(Record set)

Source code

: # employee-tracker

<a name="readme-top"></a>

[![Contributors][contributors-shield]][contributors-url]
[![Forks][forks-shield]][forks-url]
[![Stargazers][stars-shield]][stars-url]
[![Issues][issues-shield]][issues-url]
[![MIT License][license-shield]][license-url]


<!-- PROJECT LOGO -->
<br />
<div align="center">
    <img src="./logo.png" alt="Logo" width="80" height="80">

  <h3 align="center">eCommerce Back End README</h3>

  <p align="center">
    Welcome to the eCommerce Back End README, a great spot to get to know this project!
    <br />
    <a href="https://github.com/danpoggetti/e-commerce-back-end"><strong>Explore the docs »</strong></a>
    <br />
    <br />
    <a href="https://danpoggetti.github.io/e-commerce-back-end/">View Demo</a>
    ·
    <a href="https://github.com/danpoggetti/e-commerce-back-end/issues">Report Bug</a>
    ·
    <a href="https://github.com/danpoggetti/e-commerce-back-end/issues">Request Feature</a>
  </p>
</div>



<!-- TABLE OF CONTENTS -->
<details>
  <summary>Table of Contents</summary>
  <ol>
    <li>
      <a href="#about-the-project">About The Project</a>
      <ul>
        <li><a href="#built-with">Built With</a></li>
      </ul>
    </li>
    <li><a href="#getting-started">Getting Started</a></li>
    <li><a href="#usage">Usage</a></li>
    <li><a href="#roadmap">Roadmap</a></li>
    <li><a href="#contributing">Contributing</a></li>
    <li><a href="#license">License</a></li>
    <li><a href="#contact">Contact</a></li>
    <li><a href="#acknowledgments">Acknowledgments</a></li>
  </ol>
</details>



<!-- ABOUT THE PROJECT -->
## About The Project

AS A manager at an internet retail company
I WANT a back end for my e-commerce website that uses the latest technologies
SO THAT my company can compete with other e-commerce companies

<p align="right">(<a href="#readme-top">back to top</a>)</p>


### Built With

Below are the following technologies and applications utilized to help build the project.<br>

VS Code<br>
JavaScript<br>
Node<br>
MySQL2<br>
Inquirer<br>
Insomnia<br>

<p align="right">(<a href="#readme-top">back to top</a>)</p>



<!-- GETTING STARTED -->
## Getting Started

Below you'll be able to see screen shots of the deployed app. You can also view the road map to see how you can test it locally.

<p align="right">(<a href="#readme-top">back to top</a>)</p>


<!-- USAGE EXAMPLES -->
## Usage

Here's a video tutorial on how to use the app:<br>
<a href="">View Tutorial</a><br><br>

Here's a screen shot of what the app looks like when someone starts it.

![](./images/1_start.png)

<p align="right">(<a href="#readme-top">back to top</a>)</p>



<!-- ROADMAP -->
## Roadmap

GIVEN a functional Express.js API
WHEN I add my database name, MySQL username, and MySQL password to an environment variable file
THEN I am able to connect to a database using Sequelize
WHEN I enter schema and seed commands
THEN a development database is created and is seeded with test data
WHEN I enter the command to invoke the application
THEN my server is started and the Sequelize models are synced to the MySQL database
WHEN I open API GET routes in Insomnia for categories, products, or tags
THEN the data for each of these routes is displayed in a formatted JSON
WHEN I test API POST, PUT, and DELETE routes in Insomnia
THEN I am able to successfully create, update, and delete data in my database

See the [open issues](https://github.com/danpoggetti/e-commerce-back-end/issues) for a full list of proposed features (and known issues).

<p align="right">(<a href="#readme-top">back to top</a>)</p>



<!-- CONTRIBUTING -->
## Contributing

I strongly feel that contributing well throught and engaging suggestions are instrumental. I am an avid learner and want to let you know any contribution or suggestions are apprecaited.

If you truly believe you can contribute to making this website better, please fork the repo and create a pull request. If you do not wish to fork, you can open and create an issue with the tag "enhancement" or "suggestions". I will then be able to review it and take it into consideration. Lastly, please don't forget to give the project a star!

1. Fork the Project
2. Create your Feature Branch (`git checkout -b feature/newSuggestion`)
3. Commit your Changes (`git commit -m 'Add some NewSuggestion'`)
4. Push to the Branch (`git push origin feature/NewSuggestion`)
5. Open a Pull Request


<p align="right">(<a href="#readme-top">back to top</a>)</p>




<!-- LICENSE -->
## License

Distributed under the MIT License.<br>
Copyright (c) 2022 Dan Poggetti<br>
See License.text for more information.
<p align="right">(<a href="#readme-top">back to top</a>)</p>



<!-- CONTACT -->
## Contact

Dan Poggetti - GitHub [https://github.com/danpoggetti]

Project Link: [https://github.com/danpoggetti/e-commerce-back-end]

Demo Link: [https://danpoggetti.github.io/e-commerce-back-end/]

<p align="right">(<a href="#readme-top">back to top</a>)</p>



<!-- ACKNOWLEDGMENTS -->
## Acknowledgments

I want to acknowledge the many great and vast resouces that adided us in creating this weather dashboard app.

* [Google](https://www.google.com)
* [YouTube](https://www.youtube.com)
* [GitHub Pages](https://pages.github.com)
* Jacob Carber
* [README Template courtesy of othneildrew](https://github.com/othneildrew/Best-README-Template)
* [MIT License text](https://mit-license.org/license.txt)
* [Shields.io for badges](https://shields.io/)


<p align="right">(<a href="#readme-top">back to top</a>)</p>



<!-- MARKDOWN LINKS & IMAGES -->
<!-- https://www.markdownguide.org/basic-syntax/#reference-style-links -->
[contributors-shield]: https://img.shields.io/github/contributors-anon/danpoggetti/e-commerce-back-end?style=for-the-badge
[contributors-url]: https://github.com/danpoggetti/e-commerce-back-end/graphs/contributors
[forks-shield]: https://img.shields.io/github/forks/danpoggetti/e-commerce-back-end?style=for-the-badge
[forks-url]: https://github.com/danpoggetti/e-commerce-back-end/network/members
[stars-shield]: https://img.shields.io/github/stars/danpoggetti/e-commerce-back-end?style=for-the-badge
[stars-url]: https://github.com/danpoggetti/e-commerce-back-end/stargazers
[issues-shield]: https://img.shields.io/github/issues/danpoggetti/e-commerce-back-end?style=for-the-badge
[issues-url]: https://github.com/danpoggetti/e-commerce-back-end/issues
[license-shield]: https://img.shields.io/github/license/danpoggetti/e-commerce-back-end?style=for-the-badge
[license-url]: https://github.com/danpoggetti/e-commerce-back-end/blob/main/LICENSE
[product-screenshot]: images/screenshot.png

---

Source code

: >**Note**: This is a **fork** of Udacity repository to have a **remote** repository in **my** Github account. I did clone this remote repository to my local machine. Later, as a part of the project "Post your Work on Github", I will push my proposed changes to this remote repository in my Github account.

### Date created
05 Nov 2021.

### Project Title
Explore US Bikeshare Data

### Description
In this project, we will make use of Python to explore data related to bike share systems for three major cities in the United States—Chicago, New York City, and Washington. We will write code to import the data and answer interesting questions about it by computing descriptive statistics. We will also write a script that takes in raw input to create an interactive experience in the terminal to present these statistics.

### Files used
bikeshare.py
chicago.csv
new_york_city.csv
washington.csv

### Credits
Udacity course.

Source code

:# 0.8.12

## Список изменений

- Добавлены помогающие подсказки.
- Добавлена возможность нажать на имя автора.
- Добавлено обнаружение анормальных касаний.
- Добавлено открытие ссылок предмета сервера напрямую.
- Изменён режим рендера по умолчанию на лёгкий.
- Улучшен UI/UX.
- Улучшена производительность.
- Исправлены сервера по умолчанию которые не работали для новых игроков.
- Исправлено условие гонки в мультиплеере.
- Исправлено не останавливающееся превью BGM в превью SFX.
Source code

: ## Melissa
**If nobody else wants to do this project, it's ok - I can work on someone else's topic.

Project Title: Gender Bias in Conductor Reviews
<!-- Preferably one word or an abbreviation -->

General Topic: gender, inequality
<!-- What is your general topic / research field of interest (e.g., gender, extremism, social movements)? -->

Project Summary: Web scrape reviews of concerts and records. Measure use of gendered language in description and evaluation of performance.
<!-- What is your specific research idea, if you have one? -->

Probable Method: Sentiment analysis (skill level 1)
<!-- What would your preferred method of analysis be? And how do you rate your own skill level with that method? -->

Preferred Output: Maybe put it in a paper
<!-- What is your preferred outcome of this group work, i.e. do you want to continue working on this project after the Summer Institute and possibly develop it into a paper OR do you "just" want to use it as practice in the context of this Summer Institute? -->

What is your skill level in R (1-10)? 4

...

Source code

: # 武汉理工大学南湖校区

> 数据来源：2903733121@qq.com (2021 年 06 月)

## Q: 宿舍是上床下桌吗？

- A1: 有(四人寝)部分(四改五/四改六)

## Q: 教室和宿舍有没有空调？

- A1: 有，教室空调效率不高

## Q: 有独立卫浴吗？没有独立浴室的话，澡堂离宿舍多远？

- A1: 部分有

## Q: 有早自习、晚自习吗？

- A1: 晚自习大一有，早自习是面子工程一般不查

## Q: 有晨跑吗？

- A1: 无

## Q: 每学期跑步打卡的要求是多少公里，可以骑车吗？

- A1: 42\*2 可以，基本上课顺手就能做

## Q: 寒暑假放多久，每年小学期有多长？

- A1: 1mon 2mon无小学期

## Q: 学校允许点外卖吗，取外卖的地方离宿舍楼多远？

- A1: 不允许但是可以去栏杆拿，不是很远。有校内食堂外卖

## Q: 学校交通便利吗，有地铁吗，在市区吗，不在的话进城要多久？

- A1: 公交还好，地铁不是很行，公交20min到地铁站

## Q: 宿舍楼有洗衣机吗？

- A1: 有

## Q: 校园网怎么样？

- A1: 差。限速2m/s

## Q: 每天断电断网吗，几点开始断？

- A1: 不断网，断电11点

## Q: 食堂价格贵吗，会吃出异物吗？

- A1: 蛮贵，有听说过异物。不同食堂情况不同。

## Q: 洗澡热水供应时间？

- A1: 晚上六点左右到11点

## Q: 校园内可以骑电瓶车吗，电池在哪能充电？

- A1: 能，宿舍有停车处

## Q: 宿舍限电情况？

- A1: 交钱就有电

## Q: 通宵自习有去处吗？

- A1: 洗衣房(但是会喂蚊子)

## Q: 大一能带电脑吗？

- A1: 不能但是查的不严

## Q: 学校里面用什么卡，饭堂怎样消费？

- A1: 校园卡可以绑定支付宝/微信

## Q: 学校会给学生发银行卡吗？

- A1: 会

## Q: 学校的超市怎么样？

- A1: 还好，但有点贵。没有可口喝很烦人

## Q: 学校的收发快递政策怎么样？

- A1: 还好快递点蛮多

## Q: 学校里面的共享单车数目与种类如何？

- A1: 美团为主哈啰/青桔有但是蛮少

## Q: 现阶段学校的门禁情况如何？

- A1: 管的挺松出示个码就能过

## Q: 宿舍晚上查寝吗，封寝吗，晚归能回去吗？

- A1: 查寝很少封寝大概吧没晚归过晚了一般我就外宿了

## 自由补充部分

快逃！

(What you need to do)
In the records above, find each line holding "eCommerce" and copy it.

(Problem solution)
  <h3 align="center">eCommerce Back End README</h3>
    Welcome to the eCommerce Back End README, a great spot to get to know this project!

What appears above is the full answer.